WORK TO COMPLETE: Output exactly the lines below, starting with the line that has "It doesn’t need one." and going on through the line that has "Because system settings", both included, and no other lines.

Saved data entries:
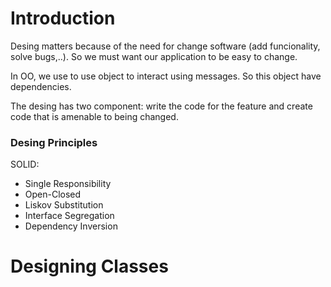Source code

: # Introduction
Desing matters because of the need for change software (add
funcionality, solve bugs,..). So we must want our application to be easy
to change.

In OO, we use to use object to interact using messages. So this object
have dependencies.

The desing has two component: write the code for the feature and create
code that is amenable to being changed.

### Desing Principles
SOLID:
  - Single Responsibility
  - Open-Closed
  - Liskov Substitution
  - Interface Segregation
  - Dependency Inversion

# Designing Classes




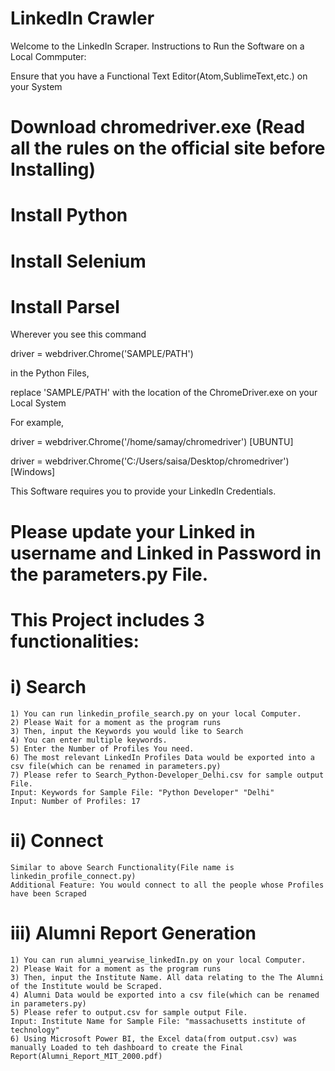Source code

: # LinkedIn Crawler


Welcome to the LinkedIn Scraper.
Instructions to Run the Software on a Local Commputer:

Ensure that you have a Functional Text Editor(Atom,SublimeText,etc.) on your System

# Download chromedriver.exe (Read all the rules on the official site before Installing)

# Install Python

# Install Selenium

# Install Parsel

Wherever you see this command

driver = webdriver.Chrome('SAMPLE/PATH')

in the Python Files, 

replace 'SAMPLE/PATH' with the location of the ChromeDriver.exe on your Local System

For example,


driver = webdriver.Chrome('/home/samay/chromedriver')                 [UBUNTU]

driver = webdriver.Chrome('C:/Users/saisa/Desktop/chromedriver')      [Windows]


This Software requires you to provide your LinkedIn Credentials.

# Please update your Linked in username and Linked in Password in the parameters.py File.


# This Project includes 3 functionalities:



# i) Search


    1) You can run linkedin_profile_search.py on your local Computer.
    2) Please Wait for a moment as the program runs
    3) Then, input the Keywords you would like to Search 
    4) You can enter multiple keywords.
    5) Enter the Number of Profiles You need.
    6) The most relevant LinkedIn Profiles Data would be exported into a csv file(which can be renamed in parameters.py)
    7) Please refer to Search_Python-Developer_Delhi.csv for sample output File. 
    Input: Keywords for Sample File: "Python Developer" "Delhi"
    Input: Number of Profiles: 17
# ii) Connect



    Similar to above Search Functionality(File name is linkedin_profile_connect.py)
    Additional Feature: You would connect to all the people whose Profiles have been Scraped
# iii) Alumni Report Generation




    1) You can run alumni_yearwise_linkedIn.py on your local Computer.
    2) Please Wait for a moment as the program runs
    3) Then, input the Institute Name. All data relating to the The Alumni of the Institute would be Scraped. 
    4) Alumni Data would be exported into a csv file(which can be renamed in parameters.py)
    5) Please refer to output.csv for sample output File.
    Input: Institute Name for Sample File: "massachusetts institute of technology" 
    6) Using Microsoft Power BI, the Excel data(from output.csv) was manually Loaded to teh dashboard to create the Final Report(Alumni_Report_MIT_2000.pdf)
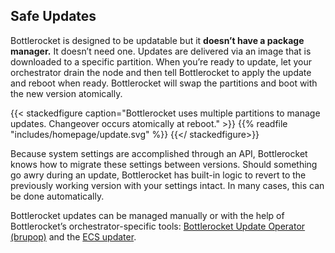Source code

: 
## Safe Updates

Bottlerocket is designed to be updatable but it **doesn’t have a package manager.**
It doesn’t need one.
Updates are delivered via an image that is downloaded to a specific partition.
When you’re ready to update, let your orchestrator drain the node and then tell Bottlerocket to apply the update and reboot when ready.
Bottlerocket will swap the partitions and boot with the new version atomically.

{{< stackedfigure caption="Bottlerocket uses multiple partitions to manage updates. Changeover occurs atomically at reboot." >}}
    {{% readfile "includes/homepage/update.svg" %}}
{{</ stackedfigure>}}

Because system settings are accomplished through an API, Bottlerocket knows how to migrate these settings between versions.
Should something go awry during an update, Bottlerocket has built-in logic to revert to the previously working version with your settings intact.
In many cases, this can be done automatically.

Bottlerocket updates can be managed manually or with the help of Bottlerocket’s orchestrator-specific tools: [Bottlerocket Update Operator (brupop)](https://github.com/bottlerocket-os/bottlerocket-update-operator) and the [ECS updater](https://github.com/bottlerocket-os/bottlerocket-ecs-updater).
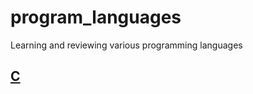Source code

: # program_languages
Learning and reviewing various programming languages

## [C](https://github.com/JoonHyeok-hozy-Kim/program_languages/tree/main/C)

RESPONSE TO THIS TASK:
It doesn’t need one.
Updates are delivered via an image that is downloaded to a specific partition.
When you’re ready to update, let your orchestrator drain the node and then tell Bottlerocket to apply the update and reboot when ready.
Bottlerocket will swap the partitions and boot with the new version atomically.

{{< stackedfigure caption="Bottlerocket uses multiple partitions to manage updates. Changeover occurs atomically at reboot." >}}
    {{% readfile "includes/homepage/update.svg" %}}
{{</ stackedfigure>}}

Because system settings are accomplished through an API, Bottlerocket knows how to migrate these settings between versions.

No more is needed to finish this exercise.